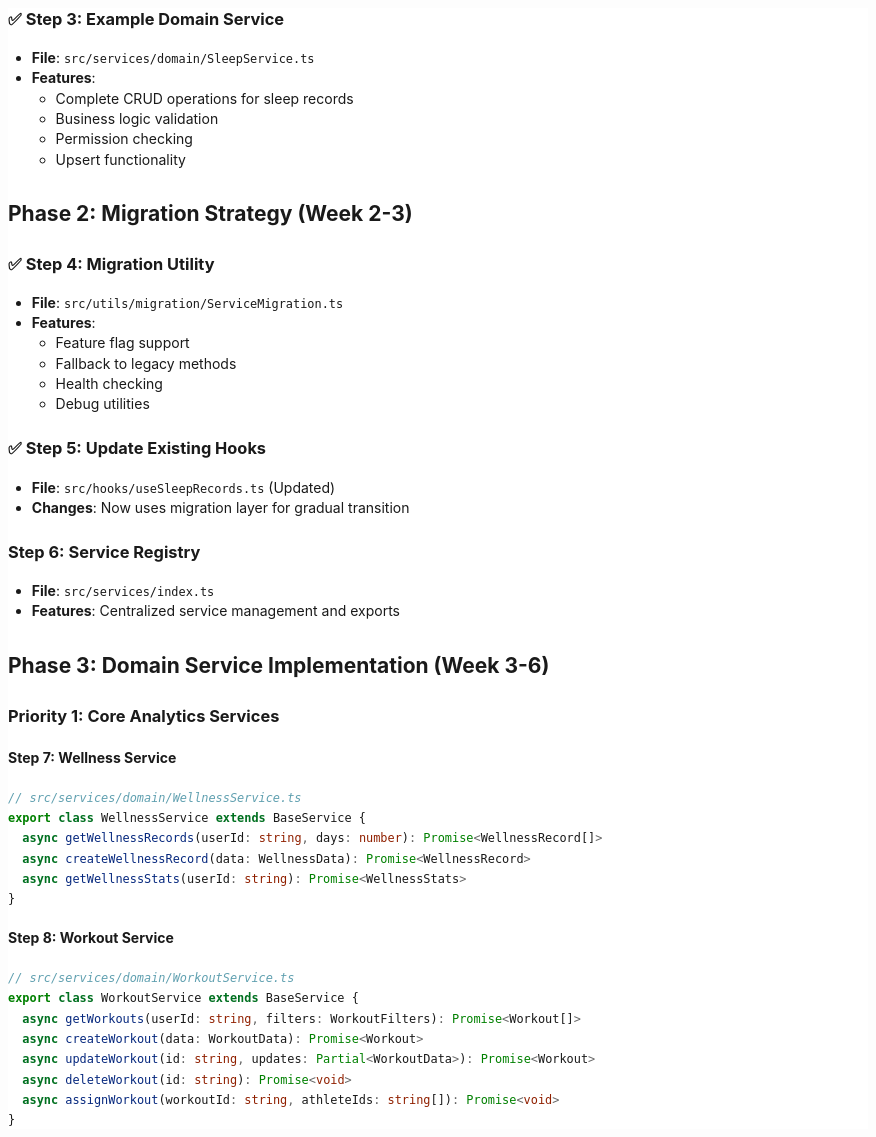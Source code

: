 ### ✅ Step 3: Example Domain Service
- **File**: `src/services/domain/SleepService.ts`
- **Features**:
  - Complete CRUD operations for sleep records
  - Business logic validation
  - Permission checking
  - Upsert functionality

## Phase 2: Migration Strategy (Week 2-3)

### ✅ Step 4: Migration Utility
- **File**: `src/utils/migration/ServiceMigration.ts`
- **Features**:
  - Feature flag support
  - Fallback to legacy methods
  - Health checking
  - Debug utilities

### ✅ Step 5: Update Existing Hooks
- **File**: `src/hooks/useSleepRecords.ts` (Updated)
- **Changes**: Now uses migration layer for gradual transition

### Step 6: Service Registry
- **File**: `src/services/index.ts`
- **Features**: Centralized service management and exports

## Phase 3: Domain Service Implementation (Week 3-6)

### Priority 1: Core Analytics Services

#### Step 7: Wellness Service
```typescript
// src/services/domain/WellnessService.ts
export class WellnessService extends BaseService {
  async getWellnessRecords(userId: string, days: number): Promise<WellnessRecord[]>
  async createWellnessRecord(data: WellnessData): Promise<WellnessRecord>
  async getWellnessStats(userId: string): Promise<WellnessStats>
}
```

#### Step 8: Workout Service
```typescript
// src/services/domain/WorkoutService.ts
export class WorkoutService extends BaseService {
  async getWorkouts(userId: string, filters: WorkoutFilters): Promise<Workout[]>
  async createWorkout(data: WorkoutData): Promise<Workout>
  async updateWorkout(id: string, updates: Partial<WorkoutData>): Promise<Workout>
  async deleteWorkout(id: string): Promise<void>
  async assignWorkout(workoutId: string, athleteIds: string[]): Promise<void>
}
```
****************
## ASSIGNMENT
Where a line of the records contains the word "string", copy that line.

## ANSWER
  async getWellnessRecords(userId: string, days: number): Promise<WellnessRecord[]>
  async getWellnessStats(userId: string): Promise<WellnessStats>
  async getWorkouts(userId: string, filters: WorkoutFilters): Promise<Workout[]>
  async updateWorkout(id: string, updates: Partial<WorkoutData>): Promise<Workout>
  async deleteWorkout(id: string): Promise<void>
  async assignWorkout(workoutId: string, athleteIds: string[]): Promise<void>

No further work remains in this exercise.